子ども向けの読み物として根差し、台詞を一字分下げたり、漢字には全てふりがなを振るなど、作品のコンセプトを損ねない文体に初志貫徹している「大人の児童文学」たる精神が素晴らしい。そしてそれを差し置いても、とても児童文学らしい児童文学だった。
作者が何歳か存じ上げないけども、この作品は表現においても描写においても「子どもの目線になって」という気概をひしひしと感じる。それというのも子どもというのは文字を文字として認識するのでなく、まず初めに音声によって言葉を覚える事を先にするから。

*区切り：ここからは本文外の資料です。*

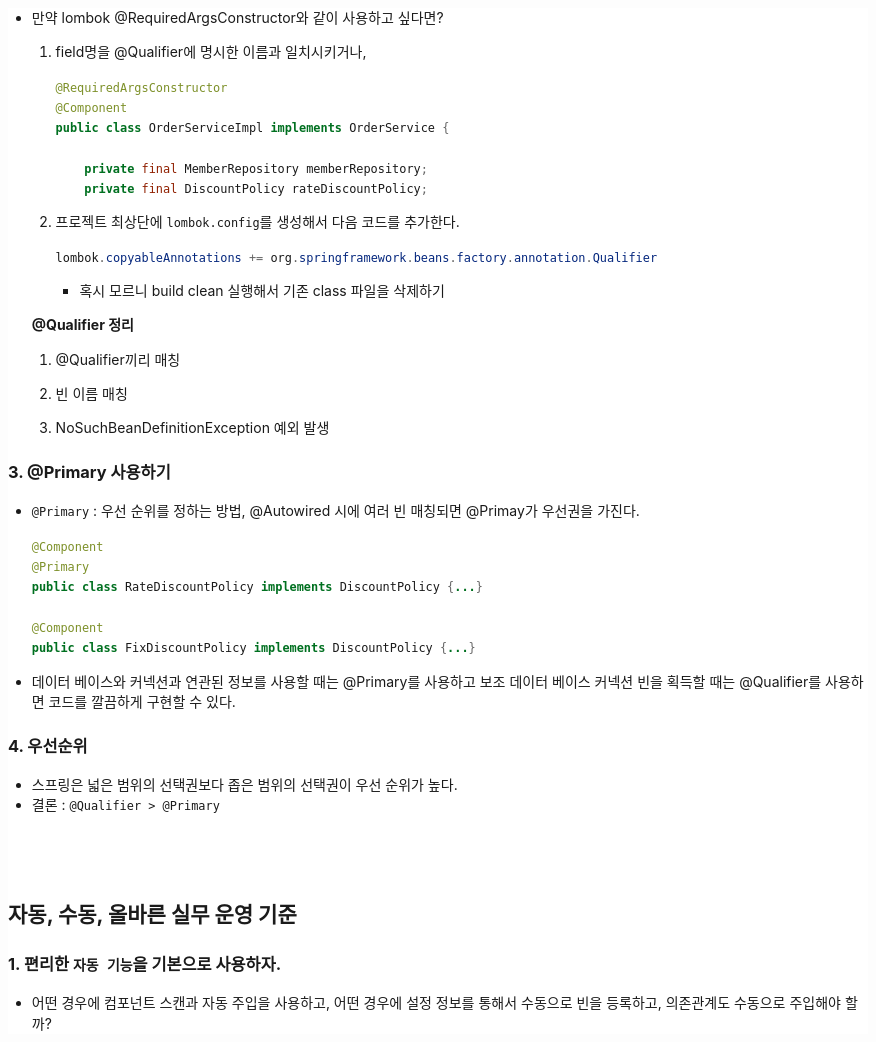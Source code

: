 - 만약 lombok @RequiredArgsConstructor와 같이 사용하고 싶다면?

  1. field명을 @Qualifier에 명시한 이름과 일치시키거나,

     ```java
     @RequiredArgsConstructor
     @Component
     public class OrderServiceImpl implements OrderService {
     
         private final MemberRepository memberRepository;
         private final DiscountPolicy rateDiscountPolicy;
     ```

  2. 프로젝트 최상단에 `lombok.config`를 생성해서 다음 코드를 추가한다.

     ```java
     lombok.copyableAnnotations += org.springframework.beans.factory.annotation.Qualifier
     ```

     - 혹시 모르니 build clean 실행해서 기존 class 파일을 삭제하기

  **@Qualifier 정리**

  1. @Qualifier끼리 매칭

  2. 빈 이름 매칭

  3. NoSuchBeanDefinitionException 예외 발생

### 3. @Primary 사용하기

- `@Primary` : 우선 순위를 정하는 방법, @Autowired 시에 여러 빈 매칭되면 @Primay가 우선권을 가진다.

  ```java
  @Component
  @Primary
  public class RateDiscountPolicy implements DiscountPolicy {...}
  
  @Component
  public class FixDiscountPolicy implements DiscountPolicy {...}
  ```

- 데이터 베이스와 커넥션과 연관된 정보를 사용할 때는 @Primary를 사용하고 보조 데이터 베이스 커넥션 빈을 획득할 때는 @Qualifier를 사용하면 코드를 깔끔하게 구현할 수 있다.

### 4. 우선순위

- 스프링은 넓은 범위의 선택권보다 좁은 범위의 선택권이 우선 순위가 높다.
- 결론 : `@Qualifier > @Primary`

<br><br>

## 자동, 수동, 올바른 실무 운영 기준

### 1. 편리한 `자동 기능`을 기본으로 사용하자.

- 어떤 경우에 컴포넌트 스캔과 자동 주입을 사용하고, 어떤 경우에 설정 정보를 통해서 수동으로 빈을 등록하고, 의존관계도 수동으로 주입해야 할까?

つまり、この作品は「子どもに読み聞かせる事を前提に」あるいは「子どもに読み聞かせるように読まなければ」まるで意味を成さなかったりもする。子どもたちに言葉によって未知の経験を惹起させる作用のある文章は、子どもに対する優しさがある人にしかできない事でもある。
しかし翻って物語に立ち返ると、私たちは「役に立つから」と切り取られる事になる桜の木を守り通せるだろうか。あるいは大人にとって、それが自身の一番の矜恃だと固く信じていた事を「役に立つから」を相手にして簡単に切り離す事ができるのだろうか。
残念ながら「役に立つから」の前に屈服してしまう大人は多い。ましてや自身の命に関わる案件を前にしては、大人というのはあまりにも天秤の出来が不公平であったりする。ましてやいつ花を咲かせるのか分からないものに対しては、簡単に見切りをつけたりもしてしまう。
「咲くんだもん」というタイトルの裏にあるのは「咲くまで諦めない」という、単純だけども大切な意思の表れなのだと思う。